» Problem requirements
Each record that follows should be reproduced in full, character for character.

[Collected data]
************

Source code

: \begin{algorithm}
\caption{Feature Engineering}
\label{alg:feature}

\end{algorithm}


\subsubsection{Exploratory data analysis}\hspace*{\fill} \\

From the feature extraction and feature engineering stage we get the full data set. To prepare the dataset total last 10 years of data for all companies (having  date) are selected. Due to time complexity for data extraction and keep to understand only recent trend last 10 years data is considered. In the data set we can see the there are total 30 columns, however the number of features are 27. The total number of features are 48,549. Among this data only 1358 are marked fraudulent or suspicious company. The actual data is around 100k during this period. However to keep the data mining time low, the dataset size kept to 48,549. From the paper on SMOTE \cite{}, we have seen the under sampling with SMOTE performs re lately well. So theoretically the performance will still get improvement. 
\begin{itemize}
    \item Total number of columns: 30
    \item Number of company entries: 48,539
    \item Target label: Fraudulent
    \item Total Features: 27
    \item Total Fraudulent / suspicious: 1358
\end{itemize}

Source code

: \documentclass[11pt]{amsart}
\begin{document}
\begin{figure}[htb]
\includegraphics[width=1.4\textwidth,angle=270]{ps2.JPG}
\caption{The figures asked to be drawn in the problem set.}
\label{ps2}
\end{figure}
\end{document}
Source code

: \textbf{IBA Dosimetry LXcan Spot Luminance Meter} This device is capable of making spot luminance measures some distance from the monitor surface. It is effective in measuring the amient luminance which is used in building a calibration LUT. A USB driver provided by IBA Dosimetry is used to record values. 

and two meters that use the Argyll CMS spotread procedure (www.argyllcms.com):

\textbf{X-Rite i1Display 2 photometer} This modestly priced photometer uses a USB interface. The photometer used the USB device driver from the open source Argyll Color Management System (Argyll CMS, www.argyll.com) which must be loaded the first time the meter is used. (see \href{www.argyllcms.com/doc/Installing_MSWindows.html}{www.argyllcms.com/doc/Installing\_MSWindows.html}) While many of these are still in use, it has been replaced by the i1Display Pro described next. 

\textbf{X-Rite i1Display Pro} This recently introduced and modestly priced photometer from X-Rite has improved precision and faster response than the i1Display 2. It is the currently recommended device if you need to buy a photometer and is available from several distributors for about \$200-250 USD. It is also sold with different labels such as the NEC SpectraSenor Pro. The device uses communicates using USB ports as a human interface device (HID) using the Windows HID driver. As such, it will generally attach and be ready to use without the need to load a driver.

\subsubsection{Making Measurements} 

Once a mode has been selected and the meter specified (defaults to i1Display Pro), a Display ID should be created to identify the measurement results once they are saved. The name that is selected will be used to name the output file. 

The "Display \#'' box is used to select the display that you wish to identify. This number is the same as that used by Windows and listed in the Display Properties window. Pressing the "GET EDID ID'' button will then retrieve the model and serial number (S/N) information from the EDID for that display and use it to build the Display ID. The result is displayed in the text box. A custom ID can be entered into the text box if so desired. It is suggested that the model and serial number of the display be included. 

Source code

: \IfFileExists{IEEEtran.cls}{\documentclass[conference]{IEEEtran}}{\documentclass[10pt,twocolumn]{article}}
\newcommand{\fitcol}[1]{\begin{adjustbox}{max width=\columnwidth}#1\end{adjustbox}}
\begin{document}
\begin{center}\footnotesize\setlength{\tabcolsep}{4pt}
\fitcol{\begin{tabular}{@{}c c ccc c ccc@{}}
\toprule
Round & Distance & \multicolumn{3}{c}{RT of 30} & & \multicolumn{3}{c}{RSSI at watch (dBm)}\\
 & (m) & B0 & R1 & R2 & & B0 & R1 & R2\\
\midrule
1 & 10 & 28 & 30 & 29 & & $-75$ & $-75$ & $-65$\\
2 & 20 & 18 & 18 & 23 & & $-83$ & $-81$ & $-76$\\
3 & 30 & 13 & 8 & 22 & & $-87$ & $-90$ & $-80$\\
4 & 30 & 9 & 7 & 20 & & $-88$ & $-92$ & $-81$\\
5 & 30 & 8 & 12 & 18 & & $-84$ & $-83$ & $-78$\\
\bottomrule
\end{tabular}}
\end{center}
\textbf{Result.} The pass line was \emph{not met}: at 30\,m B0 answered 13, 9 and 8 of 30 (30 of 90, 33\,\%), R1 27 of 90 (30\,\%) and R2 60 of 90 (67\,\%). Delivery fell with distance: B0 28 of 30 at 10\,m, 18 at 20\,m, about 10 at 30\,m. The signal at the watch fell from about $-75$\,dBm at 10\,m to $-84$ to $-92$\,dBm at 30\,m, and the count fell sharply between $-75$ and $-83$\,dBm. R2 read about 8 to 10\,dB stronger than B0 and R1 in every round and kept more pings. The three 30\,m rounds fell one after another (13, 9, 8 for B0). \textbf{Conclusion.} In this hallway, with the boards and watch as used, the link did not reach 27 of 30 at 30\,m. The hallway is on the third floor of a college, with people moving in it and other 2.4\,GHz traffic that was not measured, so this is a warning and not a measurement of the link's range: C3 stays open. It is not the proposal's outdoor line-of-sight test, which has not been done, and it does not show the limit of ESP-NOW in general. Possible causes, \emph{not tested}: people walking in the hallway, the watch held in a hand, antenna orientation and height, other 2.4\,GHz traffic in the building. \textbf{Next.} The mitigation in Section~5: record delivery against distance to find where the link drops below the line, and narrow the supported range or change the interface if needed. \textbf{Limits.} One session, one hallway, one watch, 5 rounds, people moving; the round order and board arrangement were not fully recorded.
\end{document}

************

» Solved exercise
Source code

: \begin{algorithm}
\caption{Feature Engineering}
\label{alg:feature}

\end{algorithm}


\subsubsection{Exploratory data analysis}\hspace*{\fill} \\

From the feature extraction and feature engineering stage we get the full data set. To prepare the dataset total last 10 years of data for all companies (having  date) are selected. Due to time complexity for data extraction and keep to understand only recent trend last 10 years data is considered. In the data set we can see the there are total 30 columns, however the number of features are 27. The total number of features are 48,549. Among this data only 1358 are marked fraudulent or suspicious company. The actual data is around 100k during this period. However to keep the data mining time low, the dataset size kept to 48,549. From the paper on SMOTE \cite{}, we have seen the under sampling with SMOTE performs re lately well. So theoretically the performance will still get improvement. 
\begin{itemize}
    \item Total number of columns: 30
    \item Number of company entries: 48,539
    \item Target label: Fraudulent
    \item Total Features: 27
    \item Total Fraudulent / suspicious: 1358
\end{itemize}

Source code

: \documentclass[11pt]{amsart}
\begin{document}
\begin{figure}[htb]
\includegraphics[width=1.4\textwidth,angle=270]{ps2.JPG}
\caption{The figures asked to be drawn in the problem set.}
\label{ps2}
\end{figure}
\end{document}
Source code

: \textbf{IBA Dosimetry LXcan Spot Luminance Meter} This device is capable of making spot luminance measures some distance from the monitor surface. It is effective in measuring the amient luminance which is used in building a calibration LUT. A USB driver provided by IBA Dosimetry is used to record values. 

and two meters that use the Argyll CMS spotread procedure (www.argyllcms.com):

\textbf{X-Rite i1Display 2 photometer} This modestly priced photometer uses a USB interface. The photometer used the USB device driver from the open source Argyll Color Management System (Argyll CMS, www.argyll.com) which must be loaded the first time the meter is used. (see \href{www.argyllcms.com/doc/Installing_MSWindows.html}{www.argyllcms.com/doc/Installing\_MSWindows.html}) While many of these are still in use, it has been replaced by the i1Display Pro described next. 

\textbf{X-Rite i1Display Pro} This recently introduced and modestly priced photometer from X-Rite has improved precision and faster response than the i1Display 2. It is the currently recommended device if you need to buy a photometer and is available from several distributors for about \$200-250 USD. It is also sold with different labels such as the NEC SpectraSenor Pro. The device uses communicates using USB ports as a human interface device (HID) using the Windows HID driver. As such, it will generally attach and be ready to use without the need to load a driver.

\subsubsection{Making Measurements} 

Once a mode has been selected and the meter specified (defaults to i1Display Pro), a Display ID should be created to identify the measurement results once they are saved. The name that is selected will be used to name the output file. 

The "Display \#'' box is used to select the display that you wish to identify. This number is the same as that used by Windows and listed in the Display Properties window. Pressing the "GET EDID ID'' button will then retrieve the model and serial number (S/N) information from the EDID for that display and use it to build the Display ID. The result is displayed in the text box. A custom ID can be entered into the text box if so desired. It is suggested that the model and serial number of the display be included. 

Source code

: \IfFileExists{IEEEtran.cls}{\documentclass[conference]{IEEEtran}}{\documentclass[10pt,twocolumn]{article}}
\newcommand{\fitcol}[1]{\begin{adjustbox}{max width=\columnwidth}#1\end{adjustbox}}
\begin{document}
\begin{center}\footnotesize\setlength{\tabcolsep}{4pt}
\fitcol{\begin{tabular}{@{}c c ccc c ccc@{}}
\toprule
Round & Distance & \multicolumn{3}{c}{RT of 30} & & \multicolumn{3}{c}{RSSI at watch (dBm)}\\
 & (m) & B0 & R1 & R2 & & B0 & R1 & R2\\
\midrule
1 & 10 & 28 & 30 & 29 & & $-75$ & $-75$ & $-65$\\
2 & 20 & 18 & 18 & 23 & & $-83$ & $-81$ & $-76$\\
3 & 30 & 13 & 8 & 22 & & $-87$ & $-90$ & $-80$\\
4 & 30 & 9 & 7 & 20 & & $-88$ & $-92$ & $-81$\\
5 & 30 & 8 & 12 & 18 & & $-84$ & $-83$ & $-78$\\
\bottomrule
\end{tabular}}
\end{center}
\textbf{Result.} The pass line was \emph{not met}: at 30\,m B0 answered 13, 9 and 8 of 30 (30 of 90, 33\,\%), R1 27 of 90 (30\,\%) and R2 60 of 90 (67\,\%). Delivery fell with distance: B0 28 of 30 at 10\,m, 18 at 20\,m, about 10 at 30\,m. The signal at the watch fell from about $-75$\,dBm at 10\,m to $-84$ to $-92$\,dBm at 30\,m, and the count fell sharply between $-75$ and $-83$\,dBm. R2 read about 8 to 10\,dB stronger than B0 and R1 in every round and kept more pings. The three 30\,m rounds fell one after another (13, 9, 8 for B0). \textbf{Conclusion.} In this hallway, with the boards and watch as used, the link did not reach 27 of 30 at 30\,m. The hallway is on the third floor of a college, with people moving in it and other 2.4\,GHz traffic that was not measured, so this is a warning and not a measurement of the link's range: C3 stays open. It is not the proposal's outdoor line-of-sight test, which has not been done, and it does not show the limit of ESP-NOW in general. Possible causes, \emph{not tested}: people walking in the hallway, the watch held in a hand, antenna orientation and height, other 2.4\,GHz traffic in the building. \textbf{Next.} The mitigation in Section~5: record delivery against distance to find where the link drops below the line, and narrow the supported range or change the interface if needed. \textbf{Limits.} One session, one hallway, one watch, 5 rounds, people moving; the round order and board arrangement were not fully recorded.
\end{document}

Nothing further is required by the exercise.